Na manhã do dia 17 de março de 2014, um grupo de procuradores e agentes da Polícia Federal chegou ao Posto da Torre, em Brasília, a cerca de 3 quilômetros do Congresso Nacional, para uma ação de busca e apreensão em apuração sobre lavagem de dinheiro envolvendo o deputado paranaense José Janene e quatro doleiros, um deles o dono do local. A investigação, rotineira, mirou no que viu e acertou no que não viu: acabou batendo às portas da Petrobras e de lá puxou um fio de onde saíram 130 denúncias contra 533 acusados, 278 condenações e 295 prisões, incluindo um ex-presidente da República, ex-ministros, ex-governadores e um ex-presidente da Câmara, além de políticos de partidos variados, executivos, lobistas e empresários, no que certamente pode ser apontada como a maior ofensiva contra a corrupção da história do país.

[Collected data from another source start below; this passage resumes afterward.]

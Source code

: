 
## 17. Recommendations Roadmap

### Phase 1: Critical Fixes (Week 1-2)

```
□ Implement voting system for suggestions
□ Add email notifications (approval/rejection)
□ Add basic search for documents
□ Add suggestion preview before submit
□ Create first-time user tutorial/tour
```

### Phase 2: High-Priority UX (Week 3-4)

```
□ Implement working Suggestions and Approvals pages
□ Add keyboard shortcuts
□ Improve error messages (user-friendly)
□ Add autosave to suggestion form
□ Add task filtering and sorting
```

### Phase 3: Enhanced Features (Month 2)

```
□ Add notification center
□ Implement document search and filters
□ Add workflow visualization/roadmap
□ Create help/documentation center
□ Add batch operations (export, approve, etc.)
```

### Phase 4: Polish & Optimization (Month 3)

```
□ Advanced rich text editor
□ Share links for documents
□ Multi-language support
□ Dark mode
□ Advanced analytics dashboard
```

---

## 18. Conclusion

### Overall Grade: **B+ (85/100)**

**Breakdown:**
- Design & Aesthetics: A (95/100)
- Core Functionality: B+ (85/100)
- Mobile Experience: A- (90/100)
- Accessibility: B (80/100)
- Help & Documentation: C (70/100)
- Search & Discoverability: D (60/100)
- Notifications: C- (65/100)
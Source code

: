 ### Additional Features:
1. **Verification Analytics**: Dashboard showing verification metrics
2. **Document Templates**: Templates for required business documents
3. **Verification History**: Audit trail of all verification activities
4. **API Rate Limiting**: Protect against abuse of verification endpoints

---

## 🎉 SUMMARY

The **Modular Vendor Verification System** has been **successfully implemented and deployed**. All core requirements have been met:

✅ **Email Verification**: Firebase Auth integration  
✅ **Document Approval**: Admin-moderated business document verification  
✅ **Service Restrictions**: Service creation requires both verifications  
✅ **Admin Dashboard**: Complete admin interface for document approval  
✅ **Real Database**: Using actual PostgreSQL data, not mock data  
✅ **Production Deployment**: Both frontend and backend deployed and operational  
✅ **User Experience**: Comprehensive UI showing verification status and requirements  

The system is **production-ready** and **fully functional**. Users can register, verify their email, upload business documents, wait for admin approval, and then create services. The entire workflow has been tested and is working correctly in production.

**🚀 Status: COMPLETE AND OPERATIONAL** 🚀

Coube à delegada Erika Marena, da PF, se inspirar no estabelecimento, que tinha também uma lavandeira e uma casa de câmbio, para dar o nome à operação que ali nascia: Lava Jato. Quase sete anos depois, a marca chega ao fim, com a desativação da força-tarefa de Curitiba, a que mais barulho provocou — para o bem e para o mal — no período em que o lavajatismo assombrou a política do país. O atestado de óbito foi emitido em uma nota do Ministério Público Federal do Paraná, na qual o atual coordenador do grupo, o procurador Alessandro José de Oliveira, afirma que “o legado da força-tarefa da Lava-Jato é inegável e louvável”, mas acrescenta que “ainda há muito trabalho” a fazer.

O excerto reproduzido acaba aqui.